Stored dataset items
┌──

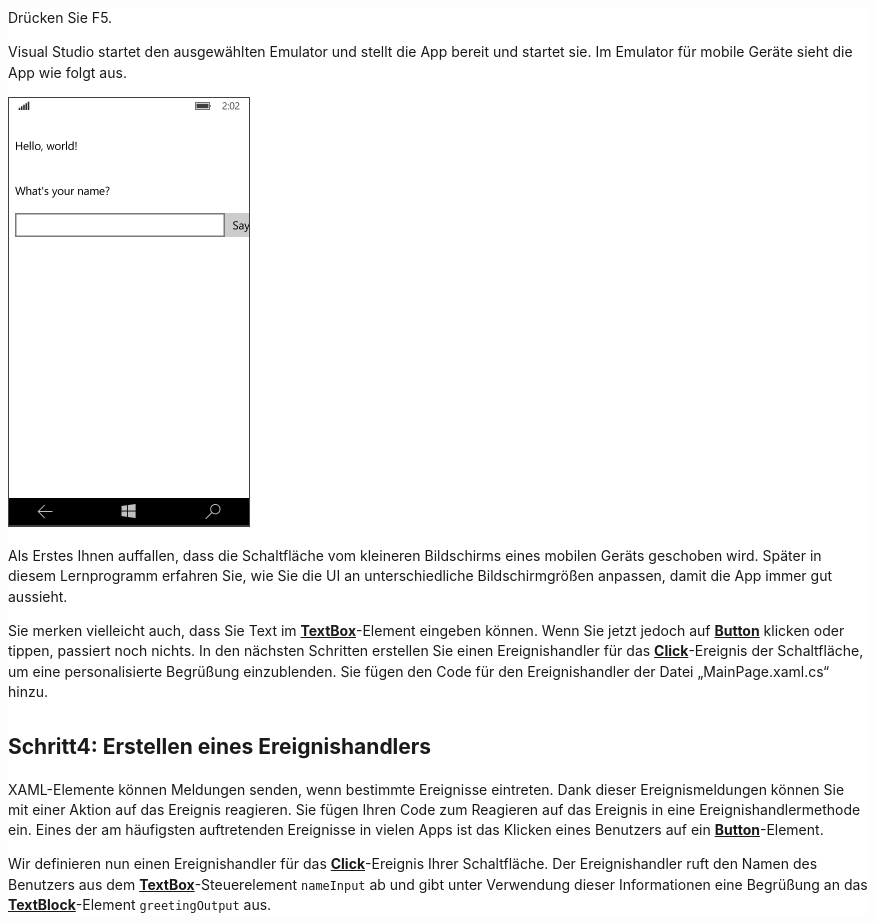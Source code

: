    Drücken Sie F5.

Visual Studio startet den ausgewählten Emulator und stellt die App bereit und startet sie. Im Emulator für mobile Geräte sieht die App wie folgt aus.

![Erster App-Bildschirm auf dem mobilen Gerät](images/helloworld-1-cs-phone.png)

Als Erstes Ihnen auffallen, dass die Schaltfläche vom kleineren Bildschirms eines mobilen Geräts geschoben wird. Später in diesem Lernprogramm erfahren Sie, wie Sie die UI an unterschiedliche Bildschirmgrößen anpassen, damit die App immer gut aussieht.

Sie merken vielleicht auch, dass Sie Text im [**TextBox**](https://msdn.microsoft.com/library/windows/apps/BR209683)-Element eingeben können. Wenn Sie jetzt jedoch auf [**Button**](https://msdn.microsoft.com/library/windows/apps/BR209265) klicken oder tippen, passiert noch nichts. In den nächsten Schritten erstellen Sie einen Ereignishandler für das [**Click**](https://msdn.microsoft.com/library/windows/apps/BR227737)-Ereignis der Schaltfläche, um eine personalisierte Begrüßung einzublenden. Sie fügen den Code für den Ereignishandler der Datei „MainPage.xaml.cs“ hinzu.

## Schritt4: Erstellen eines Ereignishandlers


XAML-Elemente können Meldungen senden, wenn bestimmte Ereignisse eintreten. Dank dieser Ereignismeldungen können Sie mit einer Aktion auf das Ereignis reagieren. Sie fügen Ihren Code zum Reagieren auf das Ereignis in eine Ereignishandlermethode ein. Eines der am häufigsten auftretenden Ereignisse in vielen Apps ist das Klicken eines Benutzers auf ein [**Button**](https://msdn.microsoft.com/library/windows/apps/BR209265)-Element.

Wir definieren nun einen Ereignishandler für das [**Click**](https://msdn.microsoft.com/library/windows/apps/BR227737)-Ereignis Ihrer Schaltfläche. Der Ereignishandler ruft den Namen des Benutzers aus dem [**TextBox**](https://msdn.microsoft.com/library/windows/apps/BR209683)-Steuerelement `nameInput` ab und gibt unter Verwendung dieser Informationen eine Begrüßung an das [**TextBlock**](https://msdn.microsoft.com/library/windows/apps/BR209652)-Element `greetingOutput` aus.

└──

◆ Work required
Could you set down, exactly as written, every line from the start of the records above through the line containing "dem mobilen Gerät](images/helloworld-1-cs-phone.png)", leaving the pictures out?

◆ Answer for the task
Source code

:    Drücken Sie F5.

Visual Studio startet den ausgewählten Emulator und stellt die App bereit und startet sie. Im Emulator für mobile Geräte sieht die App wie folgt aus.

![Erster App-Bildschirm auf dem mobilen Gerät](images/helloworld-1-cs-phone.png)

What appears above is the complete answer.